** What to do **
Take every line containing "simple" out of the records.

[Data extracted from a collection]
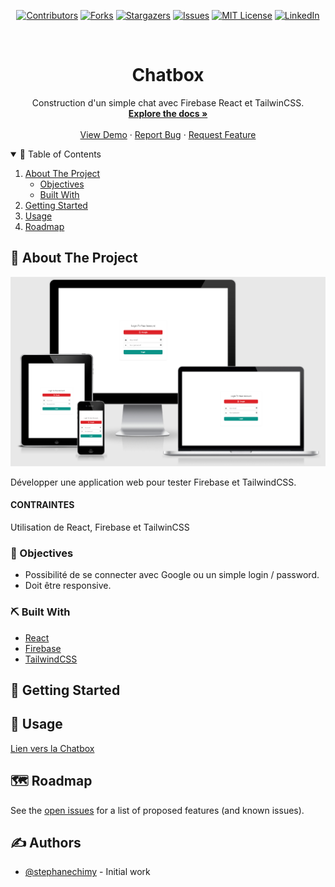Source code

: <!--
*** Thanks for checking out the Best-README-Template. If you have a suggestion
*** that would make this better, please fork the repo and create a pull request
*** or simply open an issue with the tag "enhancement".
*** Thanks again! Now go create something AMAZING! :D
-->


<!-- MARKDOWN LINKS & IMAGES -->
<!-- https://www.markdownguide.org/basic-syntax/#reference-style-links -->
[contributors-shield]: https://img.shields.io/github/contributors/StephaneChimy/react-training-basic-chat.svg?style=for-the-badge&color=success
[contributors-url]: https://github.com/StephaneChimy/react-training-basic-chat/graphs/contributors
[forks-shield]: https://img.shields.io/github/forks/StephaneChimy/react-training-basic-chat.svg?style=for-the-badge
[forks-url]: https://github.com/StephaneChimy/react-training-basic-chat/network/members
[stars-shield]: https://img.shields.io/github/stars/StephaneChimy/react-training-basic-chat.svg?style=for-the-badge
[stars-url]: https://github.com/StephaneChimy/react-training-basic-chat/stargazers
[issues-shield]: https://img.shields.io/github/issues/StephaneChimy/react-training-basic-chat.svg?style=for-the-badge
[issues-url]: https://github.com/StephaneChimy/react-training-basic-chat/issues
[license-shield]: https://img.shields.io/github/license/StephaneChimy/react-training-basic-chat?style=for-the-badge
[license-url]: https://github.com/StephaneChimy/react-training-basic-chat/blob/main/LICENSE
[linkedin-shield]: https://img.shields.io/badge/-LinkedIn-black.svg?style=for-the-badge&logo=linkedin&colorB=555
[linkedin-url]: https://linkedin.com/in/stephane-chimy
[product-screenshot]: src/responsive.png



<!-- PROJECT SHIELDS -->
<!--
*** I'm using markdown "reference style" links for readability.
*** Reference links are enclosed in brackets [ ] instead of parentheses ( ).
*** See the bottom of this document for the declaration of the reference variables
*** for contributors-url, forks-url, etc. This is an optional, concise syntax you may use.
*** https://www.markdownguide.org/basic-syntax/#reference-style-links
-->



<div align="center">
 
 [![Contributors][contributors-shield]][contributors-url]
 [![Forks][forks-shield]][forks-url]
 [![Stargazers][stars-shield]][stars-url]
 [![Issues][issues-shield]][issues-url]
 [![MIT License][license-shield]][license-url]
 [![LinkedIn][linkedin-shield]][linkedin-url]
 
</div>


<!-- PROJECT LOGO -->
<br />
<p align="center">
  <!-- <a href="https://github.com/StephaneChimy/react-training-basic-chat">
    <img src="https://github.com/StephaneChimy/react-training-basic-chat/src/.png" alt="Logo" width="400">
  </a> -->

  <h1 align="center">Chatbox</h1>

  <p align="center">
    Construction d'un simple chat avec Firebase React et TailwinCSS.
    <br />
    <a href="https://github.com/StephaneChimy/react-training-basic-chat"><strong>Explore the docs »</strong></a>
    <br />
    <br />
    <a href="https://chatbox.stephane-chimy.com">View Demo</a>
    ·
    <a href="https://github.com/StephaneChimy/react-training-basic-chat/issues">Report Bug</a>
    ·
    <a href="https://github.com/StephaneChimy/react-training-basic-chat/issues">Request Feature</a>
  </p>
</p>



<!-- TABLE OF CONTENTS -->
<details open="open">
  <summary>📝 Table of Contents</summary>
  <ol>
    <li>
    <a href="#about-the-project">About The Project</a>
      <ul>
        <li><a href="#objectives">Objectives</a></li>
        <li><a href="#built-with">Built With</a></li>
      </ul>
    </li>
    <li>
      <a href="#getting-started">Getting Started</a>
      <ul>
        <!-- <li><a href="#prerequisites">Prerequisites</a></li> -->
        <!-- <li><a href="#installation">Installation</a></li> -->
      </ul>
    </li>
    <li><a href="#usage">Usage</a></li> 
    <li><a href="#roadmap">Roadmap</a></li>
   <!-- <li><a href="#contributing">Contributing</a></li> -->
   <!-- <li><a href="#license">License</a></li> -->
   <!-- <li><a href="#contact">Contact</a></li> -->
   <!-- <li><a href="#acknowledgements">Acknowledgements</a></li> -->
  </ol>
</details>



<!-- ABOUT THE PROJECT -->
## 🧐 About The Project <a name = "about-the-project"></a>

[![react-training-basic-chat][product-screenshot]](https://stephanechimy.github.io/react-training-basic-chat/)

Développer une application web pour tester Firebase et TailwindCSS. 

#### CONTRAINTES

Utilisation de React, Firebase et TailwinCSS


### 🎯 Objectives <a name = "objectives"></a>

* Possibilité de se connecter avec Google ou un simple login / password.
* Doit être responsive.


### ⛏️ Built With <a name = "built-with"></a>

* [React](https://fr.reactjs.org/)
* [Firebase](https://firebase.google.com)
* [TailwindCSS](https://tailwindcss.com/)


<!-- GETTING STARTED -->
## 🏁 Getting Started <a name = "getting-started"></a>


<!--
### Prerequisites

Make sure you have [Mysql](https://www.mysql.com/fr/) installed.
 -->
 
 
<!--
### Installation

-->


<!--
## 🚀 Deployment <a name = "deployment"></a>
Add additional notes about how to deploy this on a live system.
-->


<!-- USAGE EXAMPLES -->
## 🎈 Usage <a name = "usage"></a>

[Lien vers la Chatbox](https://stephanechimy.github.io/react-training-basic-chat/)


<!--
_For more examples, please refer to the [Documentation](https://example.com)_
-->


<!-- ROADMAP -->
## 🗺 Roadmap <a name = "roadmap"></a>

See the [open issues](https://github.com/othneildrew/Best-README-Template/issues) for a list of proposed features (and known issues).



<!-- CONTRIBUTING 
## Contributing

Contributions are what make the open source community such an amazing place to learn, inspire, and create. Any contributions you make are **greatly appreciated**.

1. Fork the Project
2. Create your Feature Branch (`git checkout -b feature/AmazingFeature`)
3. Commit your Changes (`git commit -m 'Add some AmazingFeature'`)
4. Push to the Branch (`git push origin feature/AmazingFeature`)
5. Open a Pull Request

-->


<!-- LICENSE 
## License

Distributed under the MIT License. See `LICENSE` for more information.
-->


<!-- CONTACT
## ✍️ Contact

Your Name - [@your_twitter](https://twitter.com/your_username) - email@example.com

Project Link: [https://github.com/your_username/repo_name](https://github.com/your_username/repo_name)
-->



## ✍️ Authors <a name = "authors"></a>
- [@stephanechimy](https://github.com/StephaneChimy) - Initial work



<!-- ACKNOWLEDGEMENTS 
## Acknowledgements
* [GitHub Emoji Cheat Sheet](https://www.webpagefx.com/tools/emoji-cheat-sheet)
* [Img Shields](https://shields.io)
* [Choose an Open Source License](https://choosealicense.com)
* [GitHub Pages](https://pages.github.com)
* [Animate.css](https://daneden.github.io/animate.css)
* [Loaders.css](https://connoratherton.com/loaders)
* [Slick Carousel](https://kenwheeler.github.io/slick)
* [Smooth Scroll](https://github.com/cferdinandi/smooth-scroll)
* [Sticky Kit](http://leafo.net/sticky-kit)
* [JVectorMap](http://jvectormap.com)
* [Font Awesome](https://fontawesome.com)

-->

** Response below **
    Construction d'un simple chat avec Firebase React et TailwinCSS.
* Possibilité de se connecter avec Google ou un simple login / password.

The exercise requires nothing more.